International Business Machines (IBM -0.01%) doesn't manufacture semiconductors anymore, instead relying on third-party foundries to build its POWER server chips. The company revealed its latest POWER processor on Monday, aimed squarely at hybrid cloud and artificial intelligence.
Massive performance and efficiency gains
IBM's POWER10 processor won't be available in systems until the second half of 2021, but when it arrives it will provide substantial improvements over the previous POWER9 processor. IBM has tapped Samsung to manufacture the chips using a 7nm process. POWER9 processors, launched in late 2017, used a 14nm manufacturing process.
The move to a 7nm process will boost the efficiency of IBM's POWER10 chips. The company expects POWER10 to provide as much as a threefold improvement in energy efficiency per socket, allowing systems built with the chip to support three times as many users, workloads, and containers for hybrid cloud workloads.
IBM has bet big on hybrid cloud computing, acquiring Red Hat last year in a $34 billion deal. The POWER10 chip is optimized for Red Hat's OpenShift platform, playing into IBM's strategy of selling its existing customers on Red Hat's products. IBM has said that for every 5% of its base of large clients with little to no Red Hat spend, there's a $1 billion annual revenue opportunity in getting those customers to buy into the Red Hat ecosystem.
"With our stated goal of making Red Hat OpenShift the default choice for hybrid cloud, IBM POWER10 brings hardware-based capacity and security enhancements for containers to the IT infrastructure level," said Stephen Leonard, GM of IBM Cognitive Systems, in the press release announcing the POWER10 chip.
Artificial intelligence is another type of workload IBM is targeting with its POWER10 chip. The chip includes specialized hardware to accelerate AI inference, with IBM promising big improvements in AI performance compared to the POWER9 chip. POWER10 will delivery anywhere from a ten- to twentyfold jump in AI inference performance, depending on the type of calculation.
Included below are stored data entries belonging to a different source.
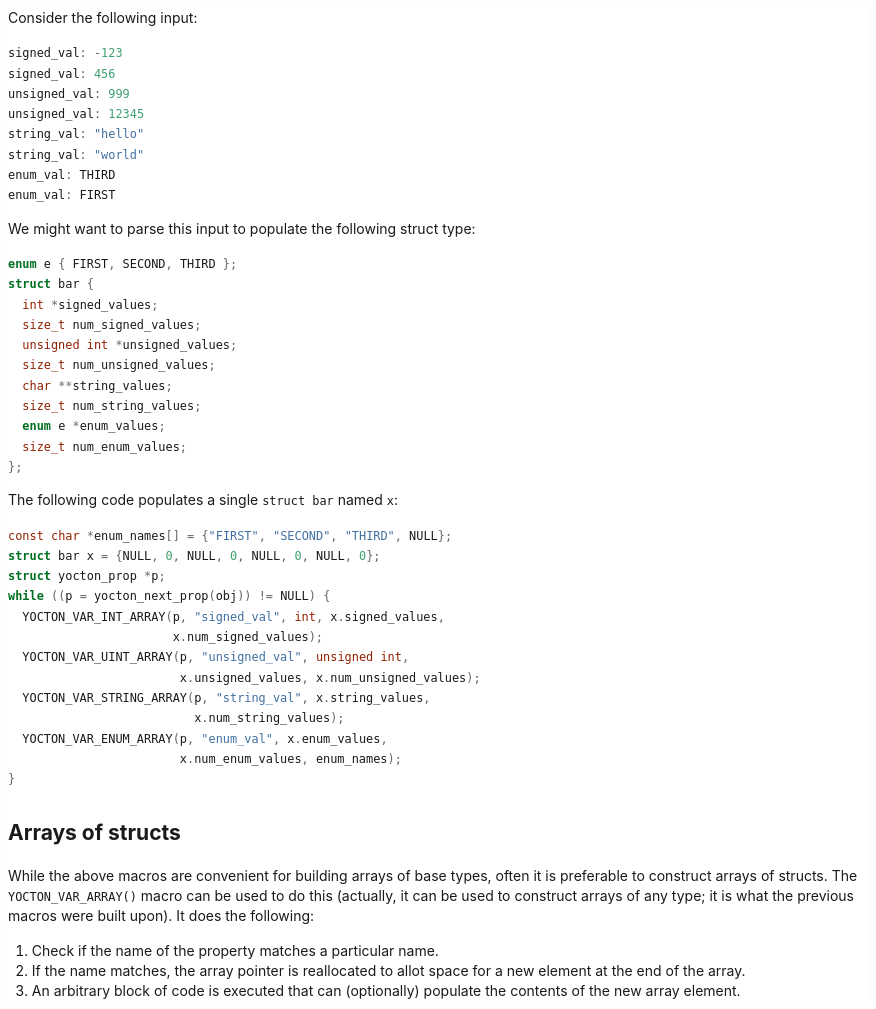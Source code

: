 Consider the following input:

```js
signed_val: -123
signed_val: 456
unsigned_val: 999
unsigned_val: 12345
string_val: "hello"
string_val: "world"
enum_val: THIRD
enum_val: FIRST
```

We might want to parse this input to populate the following struct type:

```c
enum e { FIRST, SECOND, THIRD };
struct bar {
  int *signed_values;
  size_t num_signed_values;
  unsigned int *unsigned_values;
  size_t num_unsigned_values;
  char **string_values;
  size_t num_string_values;
  enum e *enum_values;
  size_t num_enum_values;
};
```

The following code populates a single `struct bar` named `x`:

```c
const char *enum_names[] = {"FIRST", "SECOND", "THIRD", NULL};
struct bar x = {NULL, 0, NULL, 0, NULL, 0, NULL, 0};
struct yocton_prop *p;
while ((p = yocton_next_prop(obj)) != NULL) {
  YOCTON_VAR_INT_ARRAY(p, "signed_val", int, x.signed_values,
                       x.num_signed_values);
  YOCTON_VAR_UINT_ARRAY(p, "unsigned_val", unsigned int,
                        x.unsigned_values, x.num_unsigned_values);
  YOCTON_VAR_STRING_ARRAY(p, "string_val", x.string_values,
                          x.num_string_values);
  YOCTON_VAR_ENUM_ARRAY(p, "enum_val", x.enum_values,
                        x.num_enum_values, enum_names);
}
```

## Arrays of structs

While the above macros are convenient for building arrays of base types, often
it is preferable to construct arrays of structs. The `YOCTON_VAR_ARRAY()` macro
can be used to do this (actually, it can be used to construct arrays of any
type; it is what the previous macros were built upon). It does the following:

1. Check if the name of the property matches a particular name.
2. If the name matches, the array pointer is reallocated to allot space for a
new element at the end of the array.
3. An arbitrary block of code is executed that can (optionally) populate the
contents of the new array element.
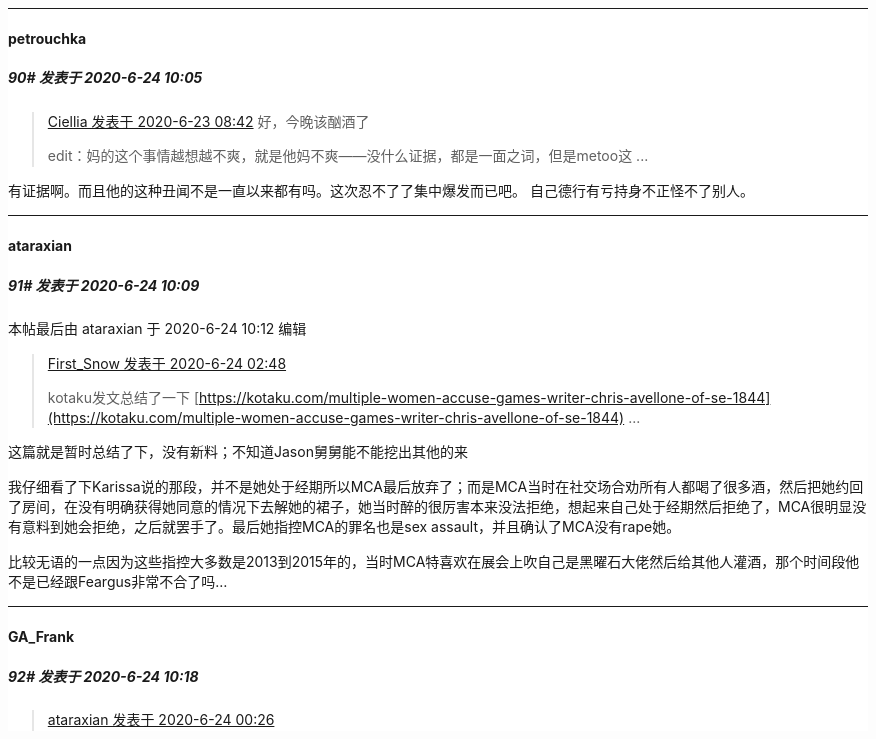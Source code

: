 





-----

####  petrouchka  
##### 90#       发表于 2020-6-24 10:05



<blockquote><a href="httphttps://bbs.saraba1st.com/2b/forum.php?mod=redirect&amp;goto=findpost&amp;pid=47914412&amp;ptid=1943526" target="_blank">Ciellia 发表于 2020-6-23 08:42</a>
好，今晚该酗酒了

edit：妈的这个事情越想越不爽，就是他妈不爽——没什么证据，都是一面之词，但是metoo这 ...</blockquote>
有证据啊。而且他的这种丑闻不是一直以来都有吗。这次忍不了了集中爆发而已吧。
自己德行有亏持身不正怪不了别人。







-----

####  ataraxian  
##### 91#       发表于 2020-6-24 10:09



 本帖最后由 ataraxian 于 2020-6-24 10:12 编辑 
<blockquote><a href="httphttps://bbs.saraba1st.com/2b/forum.php?mod=redirect&amp;goto=findpost&amp;pid=47927977&amp;ptid=1943526" target="_blank">First_Snow 发表于 2020-6-24 02:48</a>

kotaku发文总结了一下
[https://kotaku.com/multiple-women-accuse-games-writer-chris-avellone-of-se-1844](https://kotaku.com/multiple-women-accuse-games-writer-chris-avellone-of-se-1844) ...</blockquote>
这篇就是暂时总结了下，没有新料；不知道Jason舅舅能不能挖出其他的来


我仔细看了下Karissa说的那段，并不是她处于经期所以MCA最后放弃了；而是MCA当时在社交场合劝所有人都喝了很多酒，然后把她约回了房间，在没有明确获得她同意的情况下去解她的裙子，她当时醉的很厉害本来没法拒绝，想起来自己处于经期然后拒绝了，MCA很明显没有意料到她会拒绝，之后就罢手了。最后她指控MCA的罪名也是sex assault，并且确认了MCA没有rape她。

比较无语的一点因为这些指控大多数是2013到2015年的，当时MCA特喜欢在展会上吹自己是黑曜石大佬然后给其他人灌酒，那个时间段他不是已经跟Feargus非常不合了吗…







-----

####  GA_Frank  
##### 92#       发表于 2020-6-24 10:18



<blockquote><a href="httphttps://bbs.saraba1st.com/2b/forum.php?mod=redirect&amp;goto=findpost&amp;pid=47926933&amp;ptid=1943526" target="_blank">ataraxian 发表于 2020-6-24 00:26</a>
Security is also a selling point of the POWER10 chip. The POWER10 has four times as much hardware dedicated to encryption compared to the POWER9, providing significantly faster encryption performance.
A top 5 server company
While servers built using x86 processors from Intel or increasingly AMD dominate the market, IBM still has a major presence. IBM was the no. 5 server manufacturer in the first quarter of 2020, generating nearly $900 million of revenue and claiming around 5% of the market, according to IDC. Those numbers don't include sales from a joint venture with Chinese company Inspur to manufacture and sell POWER systems. That joint venture generated over $1.3 billion of sales in the first quarter, claiming 7.1% of the market.
IBM's POWER systems represent a minority of the server market, but the company's base of POWER users provides an opportunity to boost adoption of Red Hat software, and the company's base of Red Hat users provides an opportunity to sell those customers on POWER systems.
The pandemic is probably hurting sales of IBM's hardware as IT budgets are cut. That pain will last a while, but things may be close to normal by the second half of 2021 when POWER10 systems become available. While IBM will probably fail to grow its revenue this year due to the pandemic, 2021 could be a different story.